++++ Records for this task

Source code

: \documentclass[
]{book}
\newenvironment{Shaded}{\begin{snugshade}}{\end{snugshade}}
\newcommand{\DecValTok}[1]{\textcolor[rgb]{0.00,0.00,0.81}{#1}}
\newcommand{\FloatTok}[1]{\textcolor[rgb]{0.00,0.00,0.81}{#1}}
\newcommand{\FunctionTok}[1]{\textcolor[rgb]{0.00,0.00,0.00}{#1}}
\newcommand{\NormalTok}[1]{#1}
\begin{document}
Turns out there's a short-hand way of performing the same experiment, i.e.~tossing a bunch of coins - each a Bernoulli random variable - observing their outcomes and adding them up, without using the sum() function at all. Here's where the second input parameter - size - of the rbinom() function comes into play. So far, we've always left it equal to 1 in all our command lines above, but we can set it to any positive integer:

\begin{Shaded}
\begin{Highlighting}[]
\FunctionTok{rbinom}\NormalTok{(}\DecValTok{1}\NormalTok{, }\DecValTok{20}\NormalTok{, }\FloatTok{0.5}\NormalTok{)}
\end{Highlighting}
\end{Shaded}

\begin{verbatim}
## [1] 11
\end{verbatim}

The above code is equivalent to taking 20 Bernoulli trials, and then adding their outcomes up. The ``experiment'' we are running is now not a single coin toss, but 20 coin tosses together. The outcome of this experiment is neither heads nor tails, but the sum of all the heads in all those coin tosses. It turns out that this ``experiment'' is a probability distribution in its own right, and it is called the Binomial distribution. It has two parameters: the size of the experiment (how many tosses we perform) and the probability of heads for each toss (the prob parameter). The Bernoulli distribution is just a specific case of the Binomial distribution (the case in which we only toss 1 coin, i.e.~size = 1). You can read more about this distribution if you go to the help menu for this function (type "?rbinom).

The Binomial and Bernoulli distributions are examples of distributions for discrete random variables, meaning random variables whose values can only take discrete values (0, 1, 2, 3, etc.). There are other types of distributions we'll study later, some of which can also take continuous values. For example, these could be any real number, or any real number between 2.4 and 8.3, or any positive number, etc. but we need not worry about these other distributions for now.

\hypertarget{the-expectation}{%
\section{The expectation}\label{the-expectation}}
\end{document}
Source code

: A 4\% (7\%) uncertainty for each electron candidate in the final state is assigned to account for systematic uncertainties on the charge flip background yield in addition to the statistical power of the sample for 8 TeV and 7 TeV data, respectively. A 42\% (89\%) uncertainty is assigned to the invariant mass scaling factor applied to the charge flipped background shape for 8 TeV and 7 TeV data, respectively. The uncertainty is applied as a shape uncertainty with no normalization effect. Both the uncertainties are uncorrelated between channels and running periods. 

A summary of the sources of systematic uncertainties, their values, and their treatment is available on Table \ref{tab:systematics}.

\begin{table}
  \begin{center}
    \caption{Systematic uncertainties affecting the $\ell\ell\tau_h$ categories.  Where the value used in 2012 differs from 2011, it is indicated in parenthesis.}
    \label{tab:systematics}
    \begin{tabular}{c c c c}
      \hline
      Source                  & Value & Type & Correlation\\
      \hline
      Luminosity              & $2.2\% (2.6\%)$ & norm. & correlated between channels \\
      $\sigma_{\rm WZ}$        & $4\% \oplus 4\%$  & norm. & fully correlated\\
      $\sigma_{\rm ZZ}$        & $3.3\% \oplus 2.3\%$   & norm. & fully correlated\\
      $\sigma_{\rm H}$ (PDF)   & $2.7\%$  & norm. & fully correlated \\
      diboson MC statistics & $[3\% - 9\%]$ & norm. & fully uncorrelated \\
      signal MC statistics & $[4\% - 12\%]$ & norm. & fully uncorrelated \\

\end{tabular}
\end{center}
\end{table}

++++++++

What you are asked to do - Retype all the records, matching them exactly.

Task result -
Source code

: \documentclass[
]{book}
\newenvironment{Shaded}{\begin{snugshade}}{\end{snugshade}}
\newcommand{\DecValTok}[1]{\textcolor[rgb]{0.00,0.00,0.81}{#1}}
\newcommand{\FloatTok}[1]{\textcolor[rgb]{0.00,0.00,0.81}{#1}}
\newcommand{\FunctionTok}[1]{\textcolor[rgb]{0.00,0.00,0.00}{#1}}
\newcommand{\NormalTok}[1]{#1}
\begin{document}
Turns out there's a short-hand way of performing the same experiment, i.e.~tossing a bunch of coins - each a Bernoulli random variable - observing their outcomes and adding them up, without using the sum() function at all. Here's where the second input parameter - size - of the rbinom() function comes into play. So far, we've always left it equal to 1 in all our command lines above, but we can set it to any positive integer:

\begin{Shaded}
\begin{Highlighting}[]
\FunctionTok{rbinom}\NormalTok{(}\DecValTok{1}\NormalTok{, }\DecValTok{20}\NormalTok{, }\FloatTok{0.5}\NormalTok{)}
\end{Highlighting}
\end{Shaded}

\begin{verbatim}
## [1] 11
\end{verbatim}

The above code is equivalent to taking 20 Bernoulli trials, and then adding their outcomes up. The ``experiment'' we are running is now not a single coin toss, but 20 coin tosses together. The outcome of this experiment is neither heads nor tails, but the sum of all the heads in all those coin tosses. It turns out that this ``experiment'' is a probability distribution in its own right, and it is called the Binomial distribution. It has two parameters: the size of the experiment (how many tosses we perform) and the probability of heads for each toss (the prob parameter). The Bernoulli distribution is just a specific case of the Binomial distribution (the case in which we only toss 1 coin, i.e.~size = 1). You can read more about this distribution if you go to the help menu for this function (type "?rbinom).

The Binomial and Bernoulli distributions are examples of distributions for discrete random variables, meaning random variables whose values can only take discrete values (0, 1, 2, 3, etc.). There are other types of distributions we'll study later, some of which can also take continuous values. For example, these could be any real number, or any real number between 2.4 and 8.3, or any positive number, etc. but we need not worry about these other distributions for now.

\hypertarget{the-expectation}{%
\section{The expectation}\label{the-expectation}}
\end{document}
Source code

: A 4\% (7\%) uncertainty for each electron candidate in the final state is assigned to account for systematic uncertainties on the charge flip background yield in addition to the statistical power of the sample for 8 TeV and 7 TeV data, respectively. A 42\% (89\%) uncertainty is assigned to the invariant mass scaling factor applied to the charge flipped background shape for 8 TeV and 7 TeV data, respectively. The uncertainty is applied as a shape uncertainty with no normalization effect. Both the uncertainties are uncorrelated between channels and running periods. 

A summary of the sources of systematic uncertainties, their values, and their treatment is available on Table \ref{tab:systematics}.

\begin{table}
  \begin{center}
    \caption{Systematic uncertainties affecting the $\ell\ell\tau_h$ categories.  Where the value used in 2012 differs from 2011, it is indicated in parenthesis.}
    \label{tab:systematics}
    \begin{tabular}{c c c c}
      \hline
      Source                  & Value & Type & Correlation\\
      \hline
      Luminosity              & $2.2\% (2.6\%)$ & norm. & correlated between channels \\
      $\sigma_{\rm WZ}$        & $4\% \oplus 4\%$  & norm. & fully correlated\\
      $\sigma_{\rm ZZ}$        & $3.3\% \oplus 2.3\%$   & norm. & fully correlated\\
      $\sigma_{\rm H}$ (PDF)   & $2.7\%$  & norm. & fully correlated \\
      diboson MC statistics & $[3\% - 9\%]$ & norm. & fully uncorrelated \\
      signal MC statistics & $[4\% - 12\%]$ & norm. & fully uncorrelated \\

\end{tabular}
\end{center}
\end{table}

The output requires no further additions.